Mont St. Michel has been a landmark, an abbey, a fortress, a prison and a tourist destination throughout its centuries-long history. The first monastic structure on the island was built sometime in the 8th century (though the Romans inhabited it even earlier), and since then, the island has grown and expanded in many ways. The cathedral is built on top of a coastal island that rises some several hundred feet around the flat countryside. Once completely an island, various developments and farming operations have led to the buildup of silt along the coast, creating long, coastal mud flats that surround the island at low tide. This area is subject to extreme tides, and the water will retreat several kilometers after high tide, as we witnessed while we were there.
Though the island itself has no real strategic value, Mont St. Michel still figured in many wars and skirmishes, including an allegiance with William the Conquerer in 1066 (the story we saw told in the Bayeux Tapestry). The isle was also repeatedly attacked during the Hundred Years’ War, but was never overcome.
|Photo by Tim Street|
|Students snap pictures as the tour guide explains characteristics of the architecture found on the island.|
As we stepped foot on the granite pathway, we immediately had a sense that this was a special place. The entire structure, which is located in the province of Normandy, is surrounded by a huge, granite wall (built during the Hundred Years’ War). Most of the buildings are made out of granite or wood, a style from Normandy, and moss grows on many of the walls and roofs. As we walked up the steep slope, our tour guide told us there were 25 people who live on Mont St. Michel year-round, and that the town had two churches which each held two masses every day. After climbing the island’s many steps, we entered the abbey cathedral, which is situated at the top of this town. On top of this church is a copper statue of Saint Michael, the island’s namesake.

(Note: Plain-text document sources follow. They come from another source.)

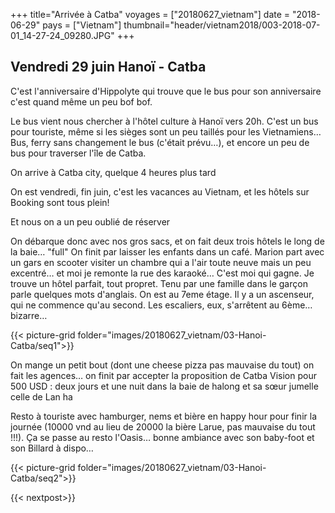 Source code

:+++
title="Arrivée à Catba"
voyages = ["20180627_vietnam"]
date = "2018-06-29"
pays = ["Vietnam"]
thumbnail="header/vietnam2018/003-2018-07-01_14-27-24_09280.JPG"
+++


## Vendredi 29 juin Hanoï - Catba


C'est l'anniversaire d'Hippolyte qui trouve que le bus pour son anniversaire c'est quand même un peu bof bof.

Le bus vient nous chercher à l'hôtel culture à Hanoï vers 20h. C'est un bus pour touriste, même si les sièges sont un peu taillés pour les Vietnamiens…
Bus, ferry sans changement le bus (c'était prévu…), et encore un peu de bus pour traverser l'île de Catba. 

On arrive à Catba city, quelque 4 heures plus tard

On est vendredi, fin juin, c'est les vacances au Vietnam, et les hôtels sur Booking sont tous plein! 

Et nous on a un peu oublié de réserver

On débarque donc avec nos gros sacs, et on fait deux trois hôtels le long de la baie… "full"
On finit par laisser les enfants dans un café. Marion part avec un gars en scooter visiter un chambre qui a l'air toute neuve mais un peu excentré… et moi je remonte la rue des karaoké… C'est moi qui gagne. Je trouve un hôtel parfait, tout propret. Tenu par une famille dans le garçon parle quelques mots d'anglais. 
On est au 7eme étage. Il y a un ascenseur, qui ne commence qu'au second. Les escaliers, eux, s'arrêtent au 6ème… bizarre…

{{< picture-grid folder="images/20180627_vietnam/03-Hanoi-Catba/seq1">}}

On mange un petit bout (dont une cheese pizza pas mauvaise du tout) on fait les agences… on finit par accepter la proposition de Catba Vision pour 500 USD : deux jours et une nuit dans la baie de halong et sa sœur jumelle celle de Lan ha

Resto à touriste avec hamburger, nems et bière en happy hour pour finir la journée (10000 vnd au lieu de 20000 la bière Larue, pas mauvaise du tout !!!). Ça se passe au resto l'Oasis… bonne ambiance avec son baby-foot et son Billard à dispo…

{{< picture-grid folder="images/20180627_vietnam/03-Hanoi-Catba/seq2">}}


{{< nextpost>}}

We then took a tour of the abbey church while the tour guide explained the history of the island. Roman and Gothic architectural styles were both used on the island, but the more elaborate gothic style was more elaborately beautiful. Continuing on, we were also informed by our guide that Mont St. Michel was regarded as the first pilgrimage sight in France, and every king had to visit at least once. We were shown where the monks, who lived in this church when it was a monestary back in Rennassance times, ate, prayed and worked. One of the more interesting facts was that there was no heat anywhere in this structure – except for the room where the monks worked.
Standing high up in this church while looking out at the beautiful view of the vast green country, you could almost forget the bus that brought you here or the modern shops that line the pathways and pretend for a moment that you had been transported back in time.